Peço a v. exa. que dê ordem para que este parecer seja impresso para ser ámanhã distribuido por casa dos srs. deputados, a fim de entrar em discussão opportunamente e no mais breve espaço do tempo possivel.
O sr. Franco Castello Branco: - Sr. presidente, comquanto eu não tenha intenção nem desejo de levar muito tempo na discussão do orçamento rectificado, v. exa. comprehende naturalmente que eu não sou tão pouco fallador que me possa contentar com meia hora.
Ora n'estas circumstancias v. exa. permittir me ha que eu não entre hoje na discussão do orçamento rectificado, para, unicamente me referir a uma disposição da lei que está em discussão.
Refiro-me á auctorisação concedida ao governo para durante mais um anno poder mandar proceder á revisão das matrizes. A este respeito farei por gastar esta meia hora de hoje, reservando para segunda feira as considerações que tenha a apresentar sobre o orçamento rectificado e que, comquanto não tenham valor algum, menos terão se ficarem cortadas e interrompidas para a sessão de segunda feira.
Antes de entrar na analyse de algumas observações que tenho a fazer com relação á revisão das matrizes, eu quero pedir desculpa ao meu amigo e collega o sr. Francisco José Machado, cujo brilhante discurso, se não foi para mim uma revelação do seu talento, que ha muito conheço e aprecio, foi em todo o caso uma manifestação da sua muita competencia o saber em assumptos militares.
Eu quero pedir desculpa a s. exa. por, seguindo-me no uso da palavra, nada dizer em relação ás materias que s. exa. discutiu.
Não sou militar, nada sei de cousas militares, e então, para não vir por qualquer fórma lançar uma nota discordante, que seria a consequencia necessaria da minha ignorancia n'este assumpto, n'um incidente que militares tão distinctos, tanto por parte da opposição, como os srs.
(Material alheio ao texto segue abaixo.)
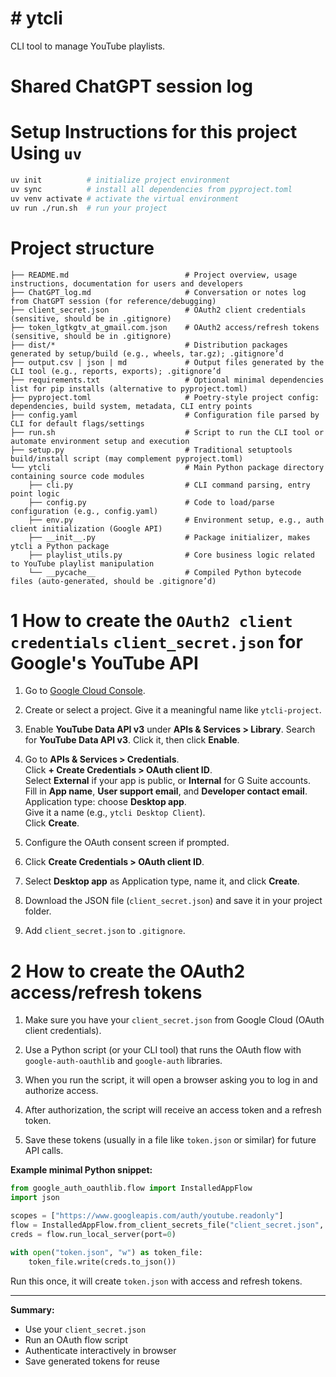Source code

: # # ytcli

CLI tool to manage YouTube playlists.

# Shared ChatGPT session log 
  
# Setup Instructions for this project Using `uv`

```bash
uv init          # initialize project environment
uv sync          # install all dependencies from pyproject.toml
uv venv activate # activate the virtual environment
uv run ./run.sh  # run your project
```

# Project structure 

```
├── README.md                          # Project overview, usage instructions, documentation for users and developers
├── ChatGPT_log.md                     # Conversation or notes log from ChatGPT session (for reference/debugging)
├── client_secret.json                 # OAuth2 client credentials (sensitive, should be in .gitignore)
├── token_lgtkgtv_at_gmail.com.json    # OAuth2 access/refresh tokens (sensitive, should be in .gitignore)
├── dist/*                             # Distribution packages generated by setup/build (e.g., wheels, tar.gz); .gitignore’d
├── output.csv | json | md             # Output files generated by the CLI tool (e.g., reports, exports); .gitignore’d
├── requirements.txt                   # Optional minimal dependencies list for pip installs (alternative to pyproject.toml)
├── pyproject.toml                     # Poetry-style project config: dependencies, build system, metadata, CLI entry points
├── config.yaml                        # Configuration file parsed by CLI for default flags/settings
├── run.sh                             # Script to run the CLI tool or automate environment setup and execution
├── setup.py                           # Traditional setuptools build/install script (may complement pyproject.toml)
└── ytcli                              # Main Python package directory containing source code modules
    ├── cli.py                         # CLI command parsing, entry point logic
    ├── config.py                      # Code to load/parse configuration (e.g., config.yaml)
    ├── env.py                         # Environment setup, e.g., auth client initialization (Google API)
    ├── __init__.py                    # Package initializer, makes ytcli a Python package
    ├── playlist_utils.py              # Core business logic related to YouTube playlist manipulation
    └── __pycache__                    # Compiled Python bytecode files (auto-generated, should be .gitignore’d)
```


# 1 How to create the `OAuth2 client credentials`  `client_secret.json` for Google's YouTube API  

1. Go to [Google Cloud Console](https://console.cloud.google.com/).

2. Create or select a project. Give it a meaningful name like `ytcli-project`.

3. Enable **YouTube Data API v3** under **APIs & Services > Library**. Search for **YouTube Data API v3**. Click it, then click **Enable**.

4. Go to **APIs & Services > Credentials**.  
   Click **+ Create Credentials > OAuth client ID**.   
   Select **External** if your app is public, or **Internal** for G Suite accounts.  
   Fill in **App name**, **User support email**, and **Developer contact email**.  
   Application type: choose **Desktop app**.  
   Give it a name (e.g., `ytcli Desktop Client`).  
   Click **Create**.  
   
5. Configure the OAuth consent screen if prompted.  

6. Click **Create Credentials > OAuth client ID**.  
7. Select **Desktop app** as Application type, name it, and click **Create**.  
8. Download the JSON file (`client_secret.json`) and save it in your project folder.  
9. Add `client_secret.json` to `.gitignore`.  


# 2 How to create the OAuth2 access/refresh tokens 
 
1. Make sure you have your `client_secret.json` from Google Cloud (OAuth client credentials).

2. Use a Python script (or your CLI tool) that runs the OAuth flow with `google-auth-oauthlib` and `google-auth` libraries.

3. When you run the script, it will open a browser asking you to log in and authorize access.

4. After authorization, the script will receive an access token and a refresh token.

5. Save these tokens (usually in a file like `token.json` or similar) for future API calls.

**Example minimal Python snippet:**

```python
from google_auth_oauthlib.flow import InstalledAppFlow
import json

scopes = ["https://www.googleapis.com/auth/youtube.readonly"]
flow = InstalledAppFlow.from_client_secrets_file("client_secret.json", scopes)
creds = flow.run_local_server(port=0)

with open("token.json", "w") as token_file:
    token_file.write(creds.to_json())
```

Run this once, it will create `token.json` with access and refresh tokens.

---

**Summary:**

* Use your `client_secret.json`
* Run an OAuth flow script
* Authenticate interactively in browser
* Save generated tokens for reuse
Serpa Pinto, Baracho e Avellar Machado, como por parte do governo o sr. capitão Machado trataram com tanta largueza e com tanta illustração, pedirei desculpa de não responder ao sr. Machado pelos motivos que acabo de expôr. Affirmo, comtudo, julgando n'este ponto interpretar o sentimento de todos que tiveram o prazer de ouvir o sr. Machado, que nós, admirando muitissimo os seus conhecimentos e a maneira elevada como s. exa. acaba de expendei-as suas idéas sobre questões militares, reconhecemos que tanto pelos discursos dos illustres deputados da opposição, como pelas observações do discurso do sr. Machado, se reconhece á evidencia que muito ha a fazer na questão militar e na pasta da guerra, e o sr. ministro da guerra, que tem envidado todos os seus cuidados e intelligencia par conseguir o aperfeiçoamento dos serviços que lhe estão confiados, muito terá ainda a fazer, assim como os que se succederem a s. exa. na pasta da guerra.
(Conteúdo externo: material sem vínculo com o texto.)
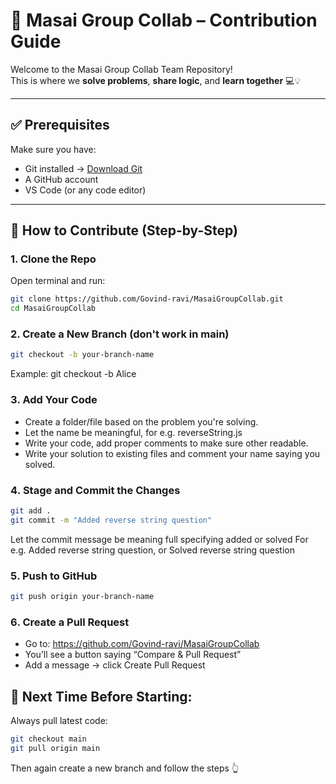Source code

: # 👥 Masai Group Collab – Contribution Guide

Welcome to the Masai Group Collab Team Repository!  
This is where we **solve problems**, **share logic**, and **learn together** 💻💡

---

## ✅ Prerequisites

Make sure you have:

- Git installed → [Download Git](https://git-scm.com/)
- A GitHub account
- VS Code (or any code editor)

---

## 🚀 How to Contribute (Step-by-Step)

### 1. Clone the Repo

Open terminal and run:

```bash
git clone https://github.com/Govind-ravi/MasaiGroupCollab.git
cd MasaiGroupCollab
```

### 2️. Create a New Branch (don't work in main)
```bash
git checkout -b your-branch-name
```
Example: git checkout -b Alice

### 3️. Add Your Code
- Create a folder/file based on the problem you're solving.
- Let the name be meaningful, for e.g. reverseString.js
- Write your code, add proper comments to make sure other readable.
- Write your solution to existing files and comment your name saying you solved.

### 4️. Stage and Commit the Changes
```bash
git add .
git commit -m "Added reverse string question"
```
Let the commit message be meaning full specifying added or solved
For e.g. Added reverse string question, or Solved reverse string question

### 5️. Push to GitHub
```bash
git push origin your-branch-name
```

### 6️. Create a Pull Request
- Go to: https://github.com/Govind-ravi/MasaiGroupCollab
- You’ll see a button saying “Compare & Pull Request”
- Add a message → click Create Pull Request

## 🔁 Next Time Before Starting:
Always pull latest code:
```bash
git checkout main
git pull origin main
```
Then again create a new branch and follow the steps 👆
Dito isto como exordio passo a referir-me á revisão das matrizes.
Sabe v. exa. sr. presidente, que pela voz de mais de um deputado da opposição foi tratada já aqui no parlamento, não só a auctorisação que o governo pediu para continuar a revisão das matrizes, auctorisação que não é mais que a continuação de outras que têem sido concedidas a todos os governos desde 1880 para cá; mas tambem se têem referido largamente ao uso que os agentes do governo estão fazendo d'essa auctorisação, e á maneira como se está procedendo á reorganisação de um serviço, que, não só tem immensa importancia sob o ponto de vista dos rendimentos que a thesouro terá das contribuições directas, mas principalmente por ser de todos os nossos impostos directos o principal e o que onera e sobrecarrega uma maior generalidade de individuos.
Póde-se dizer que n'este ponto, os illustres deputados da opposição que têem usado da palavra sobre este assumpto das matrizes, não se contentaram unica e simplesmente de combater de uma fórma generica o uso que os empregados de fazenda estão fazendo da auctorisação para a reforma das matrizes; elles particularisaram urna ordem de factos importantes, que mostram que, se o sr. ministro da fazenda não adoptar providencias energicas e promptas, longe do se alcançar um aperfeiçoamento nas matrizes, ha de succeder o contrario, por isso que se está procedendo com a maior desigualdade e injustiça, e em logar de haver matrizes bem organisadas, haverá um cadastro politico, em que os progressistas passarão a não pagar nada o os regeneradores a pagar tanto como ate aqui pagavam e mais o que os progressistas deixaram de pagar.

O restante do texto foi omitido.